The profile (cross section) of fenders from 1910 through 1913 are the same.
For 1910 the fenders are 3 ¾” wide, they have no side valances but they do have the cut-outs to accommodate the narrow forks.
For 1911 (part number 3471 for 28″ wheels) the fenders are the same as 1910.
For 1912 the fenders have added side valances but they retain the cut outs required for the early, narrower forks. The side valances remained for all models, for all years thereafter. These valances are the same as those used on the 1914 and 1915 models.
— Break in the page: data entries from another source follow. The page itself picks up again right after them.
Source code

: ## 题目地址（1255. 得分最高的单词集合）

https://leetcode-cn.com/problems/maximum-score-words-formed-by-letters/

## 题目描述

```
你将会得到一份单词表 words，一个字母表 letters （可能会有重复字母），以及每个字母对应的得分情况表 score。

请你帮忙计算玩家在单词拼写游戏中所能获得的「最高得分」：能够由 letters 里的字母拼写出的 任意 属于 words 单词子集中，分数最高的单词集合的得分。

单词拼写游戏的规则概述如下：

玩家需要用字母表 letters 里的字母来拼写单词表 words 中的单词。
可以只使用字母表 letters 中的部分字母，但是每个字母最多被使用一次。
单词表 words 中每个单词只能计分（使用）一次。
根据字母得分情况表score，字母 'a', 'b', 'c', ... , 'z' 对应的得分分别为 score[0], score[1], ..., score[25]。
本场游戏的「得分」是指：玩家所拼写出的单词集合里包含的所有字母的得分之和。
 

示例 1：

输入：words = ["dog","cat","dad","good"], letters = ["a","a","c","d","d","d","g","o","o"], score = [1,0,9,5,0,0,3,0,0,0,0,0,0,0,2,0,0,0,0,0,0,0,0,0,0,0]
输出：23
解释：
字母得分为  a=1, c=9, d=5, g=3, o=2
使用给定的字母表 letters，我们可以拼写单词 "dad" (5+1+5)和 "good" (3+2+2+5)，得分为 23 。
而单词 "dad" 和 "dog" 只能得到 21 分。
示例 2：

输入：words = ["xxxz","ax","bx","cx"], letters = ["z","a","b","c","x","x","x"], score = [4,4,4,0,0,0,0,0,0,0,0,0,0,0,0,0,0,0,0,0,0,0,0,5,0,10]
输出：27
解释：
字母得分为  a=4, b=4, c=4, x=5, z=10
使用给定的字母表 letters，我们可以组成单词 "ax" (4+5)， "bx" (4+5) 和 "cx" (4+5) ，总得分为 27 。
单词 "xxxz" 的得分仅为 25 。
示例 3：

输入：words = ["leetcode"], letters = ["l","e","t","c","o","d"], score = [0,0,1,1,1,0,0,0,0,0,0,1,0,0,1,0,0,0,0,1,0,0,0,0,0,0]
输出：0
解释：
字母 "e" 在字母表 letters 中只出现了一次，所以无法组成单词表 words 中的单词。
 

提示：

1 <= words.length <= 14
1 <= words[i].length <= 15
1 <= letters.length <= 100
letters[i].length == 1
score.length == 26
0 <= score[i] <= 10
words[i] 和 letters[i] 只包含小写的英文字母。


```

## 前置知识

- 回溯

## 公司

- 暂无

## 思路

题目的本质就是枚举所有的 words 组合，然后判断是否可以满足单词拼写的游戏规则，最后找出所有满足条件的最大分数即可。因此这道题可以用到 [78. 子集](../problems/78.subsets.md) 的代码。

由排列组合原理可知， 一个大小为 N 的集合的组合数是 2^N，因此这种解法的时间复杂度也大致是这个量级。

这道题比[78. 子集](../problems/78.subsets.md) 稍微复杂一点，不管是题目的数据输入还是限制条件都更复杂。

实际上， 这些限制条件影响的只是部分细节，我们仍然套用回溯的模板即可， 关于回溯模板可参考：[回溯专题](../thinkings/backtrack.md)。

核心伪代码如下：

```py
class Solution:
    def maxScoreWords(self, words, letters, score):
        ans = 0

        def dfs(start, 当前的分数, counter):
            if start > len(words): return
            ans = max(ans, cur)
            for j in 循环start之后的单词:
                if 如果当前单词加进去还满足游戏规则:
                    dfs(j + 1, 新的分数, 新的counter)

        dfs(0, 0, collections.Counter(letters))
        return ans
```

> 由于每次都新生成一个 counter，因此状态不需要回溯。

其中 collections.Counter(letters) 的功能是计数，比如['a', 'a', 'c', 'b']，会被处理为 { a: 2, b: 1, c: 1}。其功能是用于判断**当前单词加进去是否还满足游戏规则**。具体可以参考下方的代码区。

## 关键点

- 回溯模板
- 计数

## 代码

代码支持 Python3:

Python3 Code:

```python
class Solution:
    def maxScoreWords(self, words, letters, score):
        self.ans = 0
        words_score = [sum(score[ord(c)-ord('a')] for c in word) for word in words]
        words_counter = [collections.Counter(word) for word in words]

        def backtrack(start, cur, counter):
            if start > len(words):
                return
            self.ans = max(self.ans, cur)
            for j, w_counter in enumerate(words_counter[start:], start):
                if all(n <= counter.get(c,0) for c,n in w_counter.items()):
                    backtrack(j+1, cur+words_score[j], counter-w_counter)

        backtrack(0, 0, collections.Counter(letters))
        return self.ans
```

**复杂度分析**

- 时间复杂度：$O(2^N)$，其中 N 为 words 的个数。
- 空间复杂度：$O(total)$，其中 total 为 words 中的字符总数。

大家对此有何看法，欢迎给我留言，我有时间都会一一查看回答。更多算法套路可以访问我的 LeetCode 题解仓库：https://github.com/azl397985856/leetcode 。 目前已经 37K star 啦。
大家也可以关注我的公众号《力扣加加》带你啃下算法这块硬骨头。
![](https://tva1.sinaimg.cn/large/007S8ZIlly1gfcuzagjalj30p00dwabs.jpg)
For 1913 the forks were widened so the cut-outs were no longer required.
For 1914 and 1915 the fenders were widened again to 4 ½”.
For 1916 they were widened again to 5 1/2″ and flat riveted braces were introduced to replace the bicycle type (wire) stays of previous years.
Year Part No. Width Description
1911 AI106A 3 ¾ “ Side indents, no side valances
1912 AI106A 3 ¾ “ Side indents, with side valances
1913 BI106A 3 ¾ “ No indents, with side valances
1914 CI106A 4 ½ “ (10A) No indents, with side valances
1914 CI106B 4 ½ “ (others) No indents, with side valances
1915 DI106 4 ½ “ No indents, with side valances
DISCUSSION – What year models have side valances?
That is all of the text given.